It was an imposing scene! A rebel regiment, their bayonets glistening in the slanting rays of the setting sun, were having a dress-parade on the summit of the Kenesaw Mountain. Below were their rifle-pits, and their camarades d’armes occupying them.

A courier dashed up; he hands the adjutant a document. It is an order from Johnston, announcing to the troops that Sherman had brought his army so far south that his line of supplies was longer than he could hold; that he was too far from his base–just where their commanding general wished to get him; that a part of their army would hold the railroad, thirty miles north of the Etoway, and that the great railroad bridge at Alatoona, had been completely destroyed; that because he could bring no more trains through by the railroad. They were urged to maintain a bold front, and in a few days the Yankees would be forced to retreat. Breathless silence evinces the attention which every word of the order receives, as the adjutant reads. Cheers are about to be given, when hark! loud whistles from Sherman’s cars, at Big Shanty, interrupt them. The number of whistles increase. Alatoona, Ackworth, and Big Shanty depots resound with them. Supplies have arrived. The effect can easily be imagined. The illustration was so apt–the commentary so appropriate–that it was appreciated at the instant. “Bully for the base of supplies!” “Bully for the long line!” “Three cheers for the big bridge!” “Here’s your Yankee cars!” “There’s Sherman’s rations!” Bedlam was loose along their line for a short time.
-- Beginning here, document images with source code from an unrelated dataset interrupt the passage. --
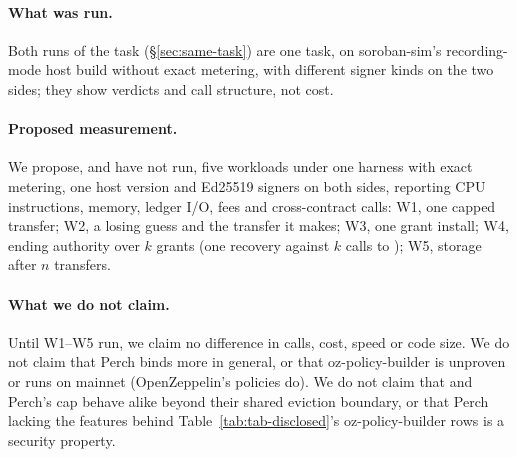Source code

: \paragraph{What was run.} Both runs of the task (\S\ref{sec:same-task}) are one
task, on soroban-sim's recording-mode host build without exact metering, with
different signer kinds on the two sides; they show verdicts and call structure,
not cost.

\paragraph{Proposed measurement.} We propose, and have not run, five workloads
under one harness with exact metering, one host version and Ed25519 signers on
both sides, reporting CPU instructions, memory, ledger I/O, fees and
cross-contract calls: W1, one capped transfer; W2, a losing guess and the
transfer it makes; W3, one grant install; W4, ending authority over $k$ grants
(one recovery against $k$ calls to ); W5, storage
after $n$ transfers.

\paragraph{What we do not claim.} Until W1--W5 run, we claim no difference in
calls, cost, speed or code size. We do not claim that Perch
binds more in general, or that oz-policy-builder is unproven or runs on mainnet
(OpenZeppelin's  policies do). We do not claim that  and Perch's cap behave alike
beyond their shared eviction boundary, or that Perch lacking the features
behind Table~\ref{tab:tab-disclosed}'s oz-policy-builder rows is a security property.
There is a tree in front of General Harrow’s Fourth Division, Fifteenth Army Corps, Sherman’s army, which is called the fatal tree. Eight men were shot, one after another, as soon as they advanced to the ill-fated tree to take a secure position behind its huge trunk. Seven men were shot, when a board was placed there with the word “dangerous” chalked upon it. The rebels shot the guide-post into fragments, and a sergeant took his place behind the unsuspecting tree. In less than two minutes two Minie balls pierced the sergeant’s body, and he fell, the eighth martyr beneath the shadow of the tree of death.

Originally posted 2009-02-21 17:47:09.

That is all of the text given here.